= Material provided =
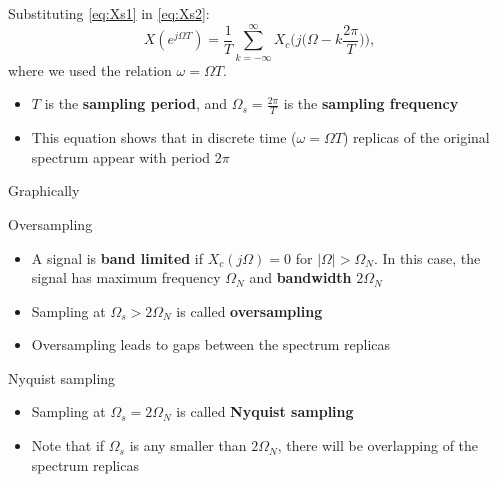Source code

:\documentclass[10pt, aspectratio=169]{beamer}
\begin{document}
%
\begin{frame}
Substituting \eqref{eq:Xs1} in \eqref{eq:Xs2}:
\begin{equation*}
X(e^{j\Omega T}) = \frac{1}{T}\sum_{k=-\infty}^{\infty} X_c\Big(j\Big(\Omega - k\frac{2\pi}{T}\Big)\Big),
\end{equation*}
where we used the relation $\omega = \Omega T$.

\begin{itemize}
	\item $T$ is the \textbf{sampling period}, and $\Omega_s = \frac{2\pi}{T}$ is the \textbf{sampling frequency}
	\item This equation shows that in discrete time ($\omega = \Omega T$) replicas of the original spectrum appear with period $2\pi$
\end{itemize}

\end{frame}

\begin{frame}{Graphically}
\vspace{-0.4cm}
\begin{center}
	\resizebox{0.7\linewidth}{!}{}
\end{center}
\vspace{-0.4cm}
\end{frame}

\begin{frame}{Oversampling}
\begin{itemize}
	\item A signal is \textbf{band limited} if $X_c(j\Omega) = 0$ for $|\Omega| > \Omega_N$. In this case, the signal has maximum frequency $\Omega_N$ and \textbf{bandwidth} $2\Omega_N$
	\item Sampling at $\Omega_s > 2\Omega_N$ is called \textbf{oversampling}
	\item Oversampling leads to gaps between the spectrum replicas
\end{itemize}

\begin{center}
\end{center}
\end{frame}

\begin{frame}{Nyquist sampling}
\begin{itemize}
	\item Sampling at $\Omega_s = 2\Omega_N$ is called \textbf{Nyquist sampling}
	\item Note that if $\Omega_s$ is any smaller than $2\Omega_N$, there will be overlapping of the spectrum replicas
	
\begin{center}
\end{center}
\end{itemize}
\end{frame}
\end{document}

==

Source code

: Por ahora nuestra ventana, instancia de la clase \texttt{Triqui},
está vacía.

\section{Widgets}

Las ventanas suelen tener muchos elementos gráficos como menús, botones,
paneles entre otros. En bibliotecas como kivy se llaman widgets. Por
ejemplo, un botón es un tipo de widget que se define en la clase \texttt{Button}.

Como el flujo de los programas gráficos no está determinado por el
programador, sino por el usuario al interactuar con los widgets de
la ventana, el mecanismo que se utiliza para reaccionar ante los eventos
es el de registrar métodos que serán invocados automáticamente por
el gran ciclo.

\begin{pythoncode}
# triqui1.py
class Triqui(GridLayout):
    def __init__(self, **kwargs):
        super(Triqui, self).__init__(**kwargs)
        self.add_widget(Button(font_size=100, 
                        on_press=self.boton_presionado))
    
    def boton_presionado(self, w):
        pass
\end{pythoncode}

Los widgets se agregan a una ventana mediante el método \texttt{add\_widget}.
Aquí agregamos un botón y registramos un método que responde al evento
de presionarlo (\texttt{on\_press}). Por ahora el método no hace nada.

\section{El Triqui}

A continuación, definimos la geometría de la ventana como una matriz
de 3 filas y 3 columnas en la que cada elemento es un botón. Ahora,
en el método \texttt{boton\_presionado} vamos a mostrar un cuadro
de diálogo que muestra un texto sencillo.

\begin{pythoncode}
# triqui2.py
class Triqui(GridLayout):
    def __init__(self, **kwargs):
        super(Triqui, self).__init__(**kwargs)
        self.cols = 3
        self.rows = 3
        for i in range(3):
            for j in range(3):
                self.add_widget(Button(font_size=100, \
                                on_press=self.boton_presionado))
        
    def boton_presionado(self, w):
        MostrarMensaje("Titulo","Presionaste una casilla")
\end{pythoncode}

= What you are asked to do =
Give the number of lines in the records that hold the word "frequency", with no other words.

= Answer area =
2